In some statistical applications (and probably many others) we sometimes have to evaluate sum(log.(x)) for some large vector x. The obvious improvement to this is sum(log, x), but this still requires computing log for each element of an array, which can be expensive.
Playing around with this a bit, I came up with this:
const logtwo = log(2.0)
function sumlog(x::AbstractArray{T}) where {T}
sig = one(T)
ex = zero(Int64)
for xj in x
if sig > one(T)
sig *= 0.5 * significand(xj)
ex += exponent(xj) + 1 # make up the missing factor of 2 here
else
sig *= significand(xj)
ex += exponent(xj)
end
end
sig + logtwo * ex
end
This comes from two ideas:
x == ldexp(significand(x), exponent(x)), and
Keeping the product balanced around one, to avoid underflow and overflow.
But I often see this off-by-one error, and I’m not sure where it comes from.
Also, I’m guessing the sig > one(T) in the loop might be slowing things down, so maybe this could be faster still? We do need to have something to offset the significand, since it’s always in [1,2) and will otherwise overflow with a long enough vector.
This isn’t a critical thing, but speeding this up could be really nice.
Oh, that’s good! And we even have a lower bound on the number of iterations before we really need to check. So we can let it spin for a while with no branching, then check once and make a bigger correction. Yeah, I like that.
Of course, I thought that might be something obvious.
Thanks to you both! I’ll make some adjustments and post the result here soon.
julia> function sumlog(x::AbstractArray{T}) where {T}
sig = one(T)
ex = zero(exponent(one(T)))
bound = floatmax(T) / 2
for xj in x
sig *= significand(xj)
ex += exponent(xj)
if sig > bound
(a, b) = (significand(sig), exponent(sig))
sig = a
ex += b
end
end
log(sig) + logtwo * ex
end
sumlog
julia> x = 10 * rand(100);
julia> @btime sumlog($x)
127.330 ns (0 allocations: 0 bytes)
129.854
julia> @btime sum(log, $x)
680.462 ns (0 allocations: 0 bytes)
129.854
julia> sumlog(x) - sum(log ∘ big, x)
2.83327e-15
Oh, but 100 iterations isn’t ever enough to overflow, so we should check for larger arrays:
This looks great. Are there downsides to making this the default? Minimally just sum(::typeof(log), x::Array{Union{Float32, Float64}}), although perhaps some mapreduce(f, log, x) could too.

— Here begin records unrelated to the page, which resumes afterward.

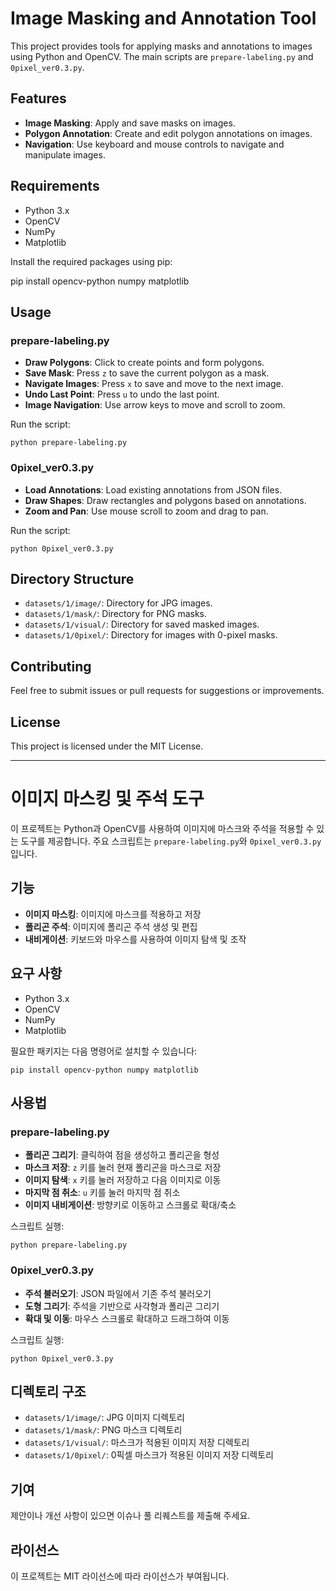 # Image Masking and Annotation Tool

This project provides tools for applying masks and annotations to images using Python and OpenCV. The main scripts are `prepare-labeling.py` and `0pixel_ver0.3.py`.

## Features

- **Image Masking**: Apply and save masks on images.
- **Polygon Annotation**: Create and edit polygon annotations on images.
- **Navigation**: Use keyboard and mouse controls to navigate and manipulate images.

## Requirements

- Python 3.x
- OpenCV
- NumPy
- Matplotlib

Install the required packages using pip:

pip install opencv-python numpy matplotlib

## Usage

### prepare-labeling.py

- **Draw Polygons**: Click to create points and form polygons.
- **Save Mask**: Press `z` to save the current polygon as a mask.
- **Navigate Images**: Press `x` to save and move to the next image.
- **Undo Last Point**: Press `u` to undo the last point.
- **Image Navigation**: Use arrow keys to move and scroll to zoom.

Run the script:

```
python prepare-labeling.py
```

### 0pixel_ver0.3.py

- **Load Annotations**: Load existing annotations from JSON files.
- **Draw Shapes**: Draw rectangles and polygons based on annotations.
- **Zoom and Pan**: Use mouse scroll to zoom and drag to pan.

Run the script:

```
python 0pixel_ver0.3.py
```

## Directory Structure

- `datasets/1/image/`: Directory for JPG images.
- `datasets/1/mask/`: Directory for PNG masks.
- `datasets/1/visual/`: Directory for saved masked images.
- `datasets/1/0pixel/`: Directory for images with 0-pixel masks.

## Contributing

Feel free to submit issues or pull requests for suggestions or improvements.

## License

This project is licensed under the MIT License.

---

# 이미지 마스킹 및 주석 도구

이 프로젝트는 Python과 OpenCV를 사용하여 이미지에 마스크와 주석을 적용할 수 있는 도구를 제공합니다. 주요 스크립트는 `prepare-labeling.py`와 `0pixel_ver0.3.py`입니다.

## 기능

- **이미지 마스킹**: 이미지에 마스크를 적용하고 저장
- **폴리곤 주석**: 이미지에 폴리곤 주석 생성 및 편집
- **내비게이션**: 키보드와 마우스를 사용하여 이미지 탐색 및 조작

## 요구 사항

- Python 3.x
- OpenCV
- NumPy
- Matplotlib

필요한 패키지는 다음 명령어로 설치할 수 있습니다:

```
pip install opencv-python numpy matplotlib
```

## 사용법

### prepare-labeling.py

- **폴리곤 그리기**: 클릭하여 점을 생성하고 폴리곤을 형성
- **마스크 저장**: `z` 키를 눌러 현재 폴리곤을 마스크로 저장
- **이미지 탐색**: `x` 키를 눌러 저장하고 다음 이미지로 이동
- **마지막 점 취소**: `u` 키를 눌러 마지막 점 취소
- **이미지 내비게이션**: 방향키로 이동하고 스크롤로 확대/축소

스크립트 실행:

```
python prepare-labeling.py
```

### 0pixel_ver0.3.py

- **주석 불러오기**: JSON 파일에서 기존 주석 불러오기
- **도형 그리기**: 주석을 기반으로 사각형과 폴리곤 그리기
- **확대 및 이동**: 마우스 스크롤로 확대하고 드래그하여 이동

스크립트 실행:

```
python 0pixel_ver0.3.py
```

## 디렉토리 구조

- `datasets/1/image/`: JPG 이미지 디렉토리
- `datasets/1/mask/`: PNG 마스크 디렉토리
- `datasets/1/visual/`: 마스크가 적용된 이미지 저장 디렉토리
- `datasets/1/0pixel/`: 0픽셀 마스크가 적용된 이미지 저장 디렉토리

## 기여

제안이나 개선 사항이 있으면 이슈나 풀 리퀘스트를 제출해 주세요.

## 라이선스

이 프로젝트는 MIT 라이선스에 따라 라이선스가 부여됩니다.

One potential concern is if some hardware might have very fast log implementation, but could be very slow for branches. As I type that, GPUs come to mind, though I haven’t done enough GPU work to know whether a new method for sum(::typeof(log), ::AbstractArray) would end up being unintentionally used in GPU kernels.
Yes, I presume this won’t work with GPU, although perhaps similar tricks might. I would worry a little bit about introducing dispatch ambiguities, e.g. against sum(f, A::CuArray), but perhaps there’s a nice place in the mapreduce chain to attach this cleanly. Maybe sum(log, A; dims) deserves some thought too.
Seems accurate to me on quick examples. But possibly thinking up awful cases would be worthwhile. For speed as well, since you’ll branch more or less often, and IIRC the speed log also varies with the size of the number.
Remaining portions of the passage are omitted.